What you need to do =>
For each line of the data that includes the word "HelloTableLayout", copy the line.

Data =>
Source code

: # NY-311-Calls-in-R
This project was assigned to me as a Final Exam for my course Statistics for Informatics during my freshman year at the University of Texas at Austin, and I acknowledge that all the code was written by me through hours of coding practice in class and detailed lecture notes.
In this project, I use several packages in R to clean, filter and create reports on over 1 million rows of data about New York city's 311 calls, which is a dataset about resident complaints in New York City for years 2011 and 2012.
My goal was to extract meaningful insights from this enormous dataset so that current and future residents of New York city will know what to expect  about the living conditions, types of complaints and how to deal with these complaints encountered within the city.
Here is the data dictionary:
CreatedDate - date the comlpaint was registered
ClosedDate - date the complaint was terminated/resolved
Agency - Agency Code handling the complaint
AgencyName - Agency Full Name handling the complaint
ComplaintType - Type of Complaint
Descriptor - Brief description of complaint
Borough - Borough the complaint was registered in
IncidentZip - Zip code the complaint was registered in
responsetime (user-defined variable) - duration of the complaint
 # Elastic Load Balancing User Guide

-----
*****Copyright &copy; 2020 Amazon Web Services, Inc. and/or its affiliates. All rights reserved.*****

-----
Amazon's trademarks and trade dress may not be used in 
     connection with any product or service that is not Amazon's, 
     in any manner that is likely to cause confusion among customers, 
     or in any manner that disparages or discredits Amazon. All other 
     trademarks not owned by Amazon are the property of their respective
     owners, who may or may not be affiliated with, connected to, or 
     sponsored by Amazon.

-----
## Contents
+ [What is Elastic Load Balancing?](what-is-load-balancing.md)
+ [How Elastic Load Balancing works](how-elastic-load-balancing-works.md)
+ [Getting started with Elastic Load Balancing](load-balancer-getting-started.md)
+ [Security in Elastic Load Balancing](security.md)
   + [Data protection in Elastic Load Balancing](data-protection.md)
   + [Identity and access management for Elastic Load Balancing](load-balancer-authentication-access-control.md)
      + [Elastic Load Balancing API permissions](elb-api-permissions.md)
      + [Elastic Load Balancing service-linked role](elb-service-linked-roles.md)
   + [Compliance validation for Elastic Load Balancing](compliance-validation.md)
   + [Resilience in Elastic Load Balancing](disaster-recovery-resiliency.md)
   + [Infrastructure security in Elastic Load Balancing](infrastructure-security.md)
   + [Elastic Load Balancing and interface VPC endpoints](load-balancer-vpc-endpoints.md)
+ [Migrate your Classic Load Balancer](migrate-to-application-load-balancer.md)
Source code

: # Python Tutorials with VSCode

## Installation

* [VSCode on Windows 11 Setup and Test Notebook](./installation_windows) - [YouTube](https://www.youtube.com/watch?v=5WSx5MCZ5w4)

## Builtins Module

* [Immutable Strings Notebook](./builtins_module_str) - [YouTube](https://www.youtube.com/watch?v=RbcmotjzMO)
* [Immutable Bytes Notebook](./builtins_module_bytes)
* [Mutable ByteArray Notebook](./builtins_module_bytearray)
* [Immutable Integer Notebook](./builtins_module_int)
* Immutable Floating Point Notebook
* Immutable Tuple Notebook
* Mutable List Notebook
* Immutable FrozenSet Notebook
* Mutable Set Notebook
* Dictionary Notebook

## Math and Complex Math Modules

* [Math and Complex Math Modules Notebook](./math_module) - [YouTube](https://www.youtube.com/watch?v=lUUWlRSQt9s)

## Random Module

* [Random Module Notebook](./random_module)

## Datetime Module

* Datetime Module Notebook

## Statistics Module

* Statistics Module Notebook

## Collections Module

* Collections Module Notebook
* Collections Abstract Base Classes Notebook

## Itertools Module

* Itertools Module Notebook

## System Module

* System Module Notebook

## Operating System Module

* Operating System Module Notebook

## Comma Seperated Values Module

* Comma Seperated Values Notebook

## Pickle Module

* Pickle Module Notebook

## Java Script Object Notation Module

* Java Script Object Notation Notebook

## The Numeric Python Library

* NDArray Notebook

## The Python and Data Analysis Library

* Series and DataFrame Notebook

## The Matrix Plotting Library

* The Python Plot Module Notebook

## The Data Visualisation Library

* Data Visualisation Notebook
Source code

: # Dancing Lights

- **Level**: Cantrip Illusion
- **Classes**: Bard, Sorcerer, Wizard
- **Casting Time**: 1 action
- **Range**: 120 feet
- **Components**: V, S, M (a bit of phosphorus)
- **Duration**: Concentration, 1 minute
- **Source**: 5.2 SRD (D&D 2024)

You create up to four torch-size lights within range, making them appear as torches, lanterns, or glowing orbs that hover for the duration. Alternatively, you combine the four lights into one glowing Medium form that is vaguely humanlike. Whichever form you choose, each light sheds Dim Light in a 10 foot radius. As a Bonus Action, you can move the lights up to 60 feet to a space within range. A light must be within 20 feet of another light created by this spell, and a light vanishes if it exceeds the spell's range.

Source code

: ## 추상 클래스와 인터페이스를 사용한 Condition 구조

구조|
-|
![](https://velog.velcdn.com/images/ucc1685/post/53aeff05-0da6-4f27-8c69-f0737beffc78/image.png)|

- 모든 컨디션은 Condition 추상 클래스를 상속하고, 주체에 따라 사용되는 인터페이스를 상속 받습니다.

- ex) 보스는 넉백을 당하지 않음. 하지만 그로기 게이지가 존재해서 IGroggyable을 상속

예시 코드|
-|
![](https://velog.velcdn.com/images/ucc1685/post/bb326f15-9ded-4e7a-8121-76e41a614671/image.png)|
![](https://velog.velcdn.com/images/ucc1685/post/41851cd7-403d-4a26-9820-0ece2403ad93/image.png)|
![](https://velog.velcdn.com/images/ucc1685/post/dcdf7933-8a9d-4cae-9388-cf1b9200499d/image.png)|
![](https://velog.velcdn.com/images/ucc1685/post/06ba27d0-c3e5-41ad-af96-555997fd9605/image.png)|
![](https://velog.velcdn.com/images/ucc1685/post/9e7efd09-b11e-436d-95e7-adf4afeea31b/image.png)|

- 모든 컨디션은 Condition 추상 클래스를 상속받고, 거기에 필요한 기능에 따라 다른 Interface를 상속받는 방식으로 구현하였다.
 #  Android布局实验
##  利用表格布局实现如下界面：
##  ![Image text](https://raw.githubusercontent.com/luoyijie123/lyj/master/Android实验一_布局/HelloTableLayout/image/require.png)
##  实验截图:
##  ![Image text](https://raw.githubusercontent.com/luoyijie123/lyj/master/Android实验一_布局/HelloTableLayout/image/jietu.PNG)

Answer to this task =>
##  ![Image text](https://raw.githubusercontent.com/luoyijie123/lyj/master/Android实验一_布局/HelloTableLayout/image/require.png)
##  ![Image text](https://raw.githubusercontent.com/luoyijie123/lyj/master/Android实验一_布局/HelloTableLayout/image/jietu.PNG)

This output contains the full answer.